En dehors des montagnes et des forêts, le meilleur endroit pour profiter de ce phénomène saisonnier est un jardin japonais traditionnel. Shukkei-en, au cœur du centre-ville de Hiroshima, a été conçu en 1620 par Ueda Sôko pour le seigneur local Asano Nagaakira. Ueda avait été un guerrier avant de devenir jardinier paysagiste, moine bouddhiste et maître de la cérémonie du thé. Shukkei-en reprend de façon réduite le paysage au bord du lac Xihu à Hangzhou, en Chine, dans un espace de seulement 40 000 mètres carrés. En son centre, se trouvent le vaste étang Takuei et son magnifique pont arc-en-ciel. Autour de lui, des chemins sinueux vous entraînent à travers des montagnes, des vallées, des rizières, des bosquets de bambous et des plantations de thé. C’est l’endroit idéal pour se perdre en empruntant de petits sentiers secondaires vers des coins isolés, des cascades et des lanternes de pierre recouvertes de lichen.

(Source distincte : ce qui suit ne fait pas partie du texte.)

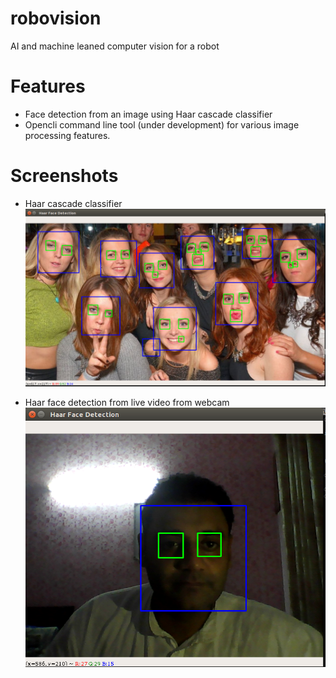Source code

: # robovision
AI and machine leaned computer vision for a robot

# Features
- Face detection from an image using Haar cascade classifier
- Opencli command line tool (under development) for various image processing features.

# Screenshots
- Haar cascade classifier
![Alt text](screenshots/haar1.png?raw=true "Haar Face Detection")

- Haar face detection from live video from webcam
![Alt text](screenshots/haar2.png?raw=true "Haar Face Detection Webcam")
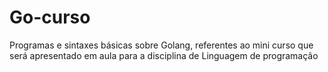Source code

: # Go-curso
Programas e sintaxes básicas sobre Golang, referentes ao mini curso que será apresentado em aula para a disciplina de Linguagem de programação 
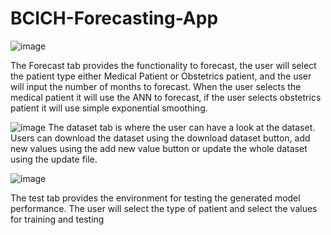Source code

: # BCICH-Forecasting-App


![image](https://github.com/aeo3-14/BCICH-Forecasting-App/assets/119051857/1d80db2f-25e2-41e8-9ff6-01a8cecb1a7b)

The Forecast tab provides the functionality to forecast, the user will select the patient type either Medical Patient or Obstetrics patient, and the user will input the number of months to forecast. When the user selects the medical patient it will use the ANN to forecast, if the user selects obstetrics patient it will use simple exponential smoothing. 


![image](https://github.com/aeo3-14/BCICH-Forecasting-App/assets/119051857/7d61337f-1bee-441d-9705-7b4abdd50afa)
The dataset tab is where the user can have a look at the dataset. Users can download the dataset using the download dataset button, add new values using the add new value button or update the whole dataset using the update file.

![image](https://github.com/aeo3-14/BCICH-Forecasting-App/assets/119051857/a450bd55-422a-480c-aa30-47cb654da805)

The test tab provides the environment for testing the generated model performance. The user will select the type of patient and select the values for training and testing 


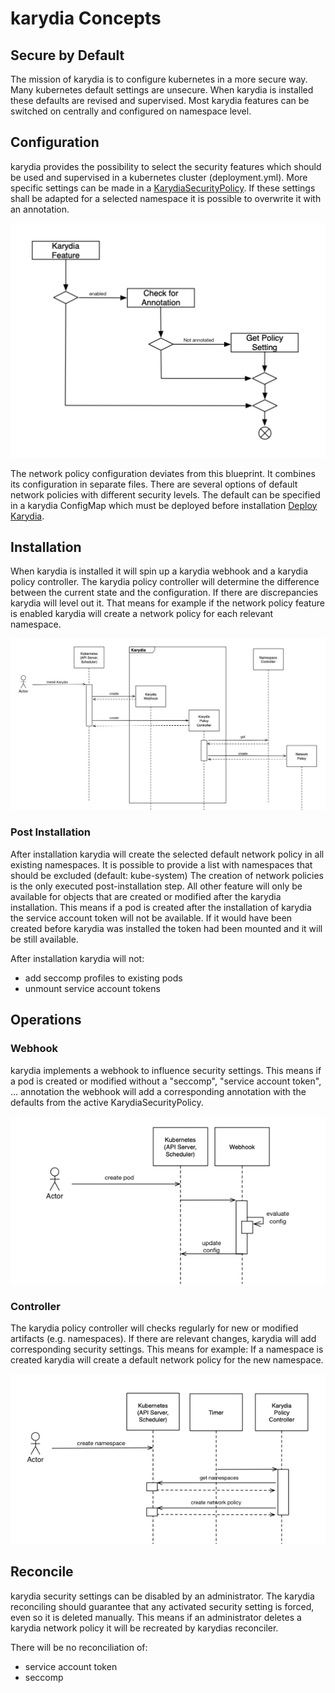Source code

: # karydia Concepts
## Secure by Default
The mission of karydia is to configure kubernetes in a more secure way. Many kubernetes default settings are unsecure. When karydia is installed these defaults are revised and supervised. Most karydia features can be switched on centrally and configured on namespace level.  

## Configuration
karydia provides the possibility to select the security features which should be used and supervised in a kubernetes cluster (deployment.yml). More specific settings can be made in a [KarydiaSecurityPolicy](/manifests/../../example-karydia-security-policy.yml). If these settings shall be adapted for a selected namespace it is possible to overwrite it with an annotation.

![Configuration of karydia](../images/Configuration.png)

The network policy configuration deviates from this blueprint. It combines its configuration in separate files. There are several options of default network policies with different security levels. The default can be specified in a karydia ConfigMap which must be deployed before installation [Deploy Karydia](https://github.com/karydia/karydia/blob/master/docs/install.md).

## Installation
When karydia is installed it will spin up a karydia webhook and a karydia policy controller. The karydia policy controller will determine the difference between the current state and the configuration. If there are discrepancies karydia will level out it. That means for example if the network policy feature is enabled karydia will create a network policy for each relevant namespace. 

![Installing karydia](../images/InstallKarydia.png)

### Post Installation
After installation karydia will create the selected default network policy in all existing namespaces. It is possible to provide a list with namespaces that should be excluded (default: kube-system) The creation of network policies is the only executed post-installation step. All other feature will only be available for objects that are created or modified after the karydia installation. This means if a pod is created after the installation of karydia the service account token will not be available. If it would have been created before karydia was installed the token had been mounted and it will be still available. 

After installation karydia will not: 
* add seccomp profiles to existing pods
* unmount service account tokens


## Operations
### Webhook
karydia implements a webhook to influence security settings. This means if a pod is created or modified without a "seccomp", "service account token", ... annotation the webhook will add a corresponding annotation with the defaults from the active KarydiaSecurityPolicy. 

![Installing karydia](../images/CreatePod.png)


### Controller
The karydia policy controller will checks regularly for new or modified artifacts (e.g. namespaces). If there are relevant changes, karydia will add corresponding security settings. This means for example: If a namespace is created karydia will create a default network policy for the new namespace.

![Installing karydia](../images/CreateNamespace.png)


## Reconcile
karydia security settings can be disabled by an administrator. The karydia reconciling should guarantee that any activated security setting is forced, even so it is deleted manually. This means if an administrator deletes a karydia network policy it will be recreated by karydias reconciler.

There will be no reconciliation of:
* service account token
* seccomp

Vous pouvez assister à une cérémonie du thé dans la belle maison de thé Seifukan, avec son toit de chaume et sa fenêtre en forme de lyre. Ne pensez-vous pas qu’il y a encore de l’espoir dans notre monde si les gens prennent le temps de savourer une tasse de thé et de contempler les feuillages d’automne ?

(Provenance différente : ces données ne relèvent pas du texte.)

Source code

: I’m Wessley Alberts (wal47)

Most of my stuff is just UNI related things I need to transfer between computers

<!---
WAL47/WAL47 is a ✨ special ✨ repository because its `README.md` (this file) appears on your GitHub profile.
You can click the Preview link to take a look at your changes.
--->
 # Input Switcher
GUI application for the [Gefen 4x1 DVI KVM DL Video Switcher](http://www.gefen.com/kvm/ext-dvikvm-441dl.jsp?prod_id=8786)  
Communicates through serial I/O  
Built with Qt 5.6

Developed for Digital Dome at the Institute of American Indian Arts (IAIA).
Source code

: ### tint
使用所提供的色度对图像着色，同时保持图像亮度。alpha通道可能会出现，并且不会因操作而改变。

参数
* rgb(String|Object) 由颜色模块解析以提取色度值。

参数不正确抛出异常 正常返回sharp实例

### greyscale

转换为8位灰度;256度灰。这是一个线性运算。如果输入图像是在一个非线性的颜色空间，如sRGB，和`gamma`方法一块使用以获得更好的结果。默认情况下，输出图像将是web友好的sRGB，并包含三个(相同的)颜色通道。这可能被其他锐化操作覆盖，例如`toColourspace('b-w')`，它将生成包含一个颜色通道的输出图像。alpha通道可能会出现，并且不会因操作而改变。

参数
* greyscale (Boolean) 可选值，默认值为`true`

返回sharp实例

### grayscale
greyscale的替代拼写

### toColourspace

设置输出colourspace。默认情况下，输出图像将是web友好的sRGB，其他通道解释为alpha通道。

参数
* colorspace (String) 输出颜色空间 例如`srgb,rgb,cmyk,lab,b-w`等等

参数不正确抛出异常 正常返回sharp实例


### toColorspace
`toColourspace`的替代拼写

Dissimulé au sud de la ville se trouve le deuxième plus beau jardin de Hiroshima : le parc Hanbe. Il s’agit d’un complexe comprenant un restaurant, des sources d’eau chaude et des auberges traditionnelles. Hanbe est très prisé pour les mariages, principalement parce que son magnifique jardin est parfait pour réaliser de belles photos. En vous y rendant, vous aurez de fortes chances de croiser de futurs mariés en somptueux kimonos suivis par une troupe d’appareils photo. Le restaurant donne sur un jardin japonais traditionnel avec des cascades, des étangs remplis de carpes, des îles, des ponts et des pins. Il s’étend jusqu’à une colline escarpée couverte de plus d’un millier d’érables. N’hésitez pas à faire une petite randonnée sur la colline où vous serez pratiquement seul. Vous pourrez peut-être alors apercevoir un tanuki (blaireau japonais) qui grogne au milieu des azalées.

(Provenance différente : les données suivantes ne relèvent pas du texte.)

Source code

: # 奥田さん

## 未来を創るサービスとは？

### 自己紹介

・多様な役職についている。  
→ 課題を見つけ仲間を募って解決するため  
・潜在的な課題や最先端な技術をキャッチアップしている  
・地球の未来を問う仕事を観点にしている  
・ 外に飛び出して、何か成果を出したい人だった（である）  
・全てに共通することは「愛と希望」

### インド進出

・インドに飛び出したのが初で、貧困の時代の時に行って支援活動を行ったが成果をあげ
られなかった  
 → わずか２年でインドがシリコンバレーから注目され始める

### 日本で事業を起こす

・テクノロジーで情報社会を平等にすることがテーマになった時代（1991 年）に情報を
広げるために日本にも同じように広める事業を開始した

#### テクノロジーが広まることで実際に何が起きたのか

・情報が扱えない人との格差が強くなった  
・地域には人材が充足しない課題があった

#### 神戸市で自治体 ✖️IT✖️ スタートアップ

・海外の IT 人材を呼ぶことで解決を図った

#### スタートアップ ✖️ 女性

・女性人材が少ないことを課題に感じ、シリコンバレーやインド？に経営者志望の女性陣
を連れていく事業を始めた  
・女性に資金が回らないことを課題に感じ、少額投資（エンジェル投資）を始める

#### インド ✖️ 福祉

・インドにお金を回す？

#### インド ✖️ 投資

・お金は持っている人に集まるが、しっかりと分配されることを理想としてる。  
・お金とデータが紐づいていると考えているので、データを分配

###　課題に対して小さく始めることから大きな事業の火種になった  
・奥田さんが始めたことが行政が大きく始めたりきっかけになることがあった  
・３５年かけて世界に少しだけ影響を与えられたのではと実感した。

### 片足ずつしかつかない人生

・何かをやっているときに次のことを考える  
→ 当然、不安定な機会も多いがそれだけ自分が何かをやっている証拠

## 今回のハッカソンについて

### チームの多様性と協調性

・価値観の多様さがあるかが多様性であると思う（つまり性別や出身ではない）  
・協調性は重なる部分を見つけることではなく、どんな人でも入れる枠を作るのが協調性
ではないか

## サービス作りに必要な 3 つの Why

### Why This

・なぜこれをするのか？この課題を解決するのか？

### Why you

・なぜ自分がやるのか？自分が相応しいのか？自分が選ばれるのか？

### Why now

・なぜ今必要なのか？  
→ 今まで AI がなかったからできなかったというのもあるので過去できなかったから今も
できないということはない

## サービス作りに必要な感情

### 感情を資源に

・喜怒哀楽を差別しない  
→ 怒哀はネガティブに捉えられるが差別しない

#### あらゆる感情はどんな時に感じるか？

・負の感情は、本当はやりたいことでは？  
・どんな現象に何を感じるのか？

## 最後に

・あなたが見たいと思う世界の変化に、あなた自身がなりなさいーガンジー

Si vous cherchez quelque chose de plus spirituel, Hiroshima vous le propose aussi. A juste un arrêt du quartier commercial très animé de Hondori, vous trouverez le temple Fudôin. C’est le seul temple à avoir survécu au bombardement atomique. La juxtaposition de l’élégant temple, de la pagode orange et des érables autour du petit étang, sans oublier l’air doux rempli d’encens, fait de cet endroit un cadre délicieusement serein. Pour connaître dans une ambiance presque mystique, ne quittez pas Hiroshima sans avoir visité Mitaki.
A deux arrêts de la gare de Hiroshima sur la ligne Kabe, c’est comme si vous pénétriez dans un autre monde. Le temple, bâti en 809, se tient près du sommet du mont Mitaki. Le chemin qui y mène est bordé de centaines de statues. A l’automne, les 500 érables forment une lueur rouge au-dessus de la forêt, en filtrant le soleil comme des vitraux. Un spectacle éblouissant.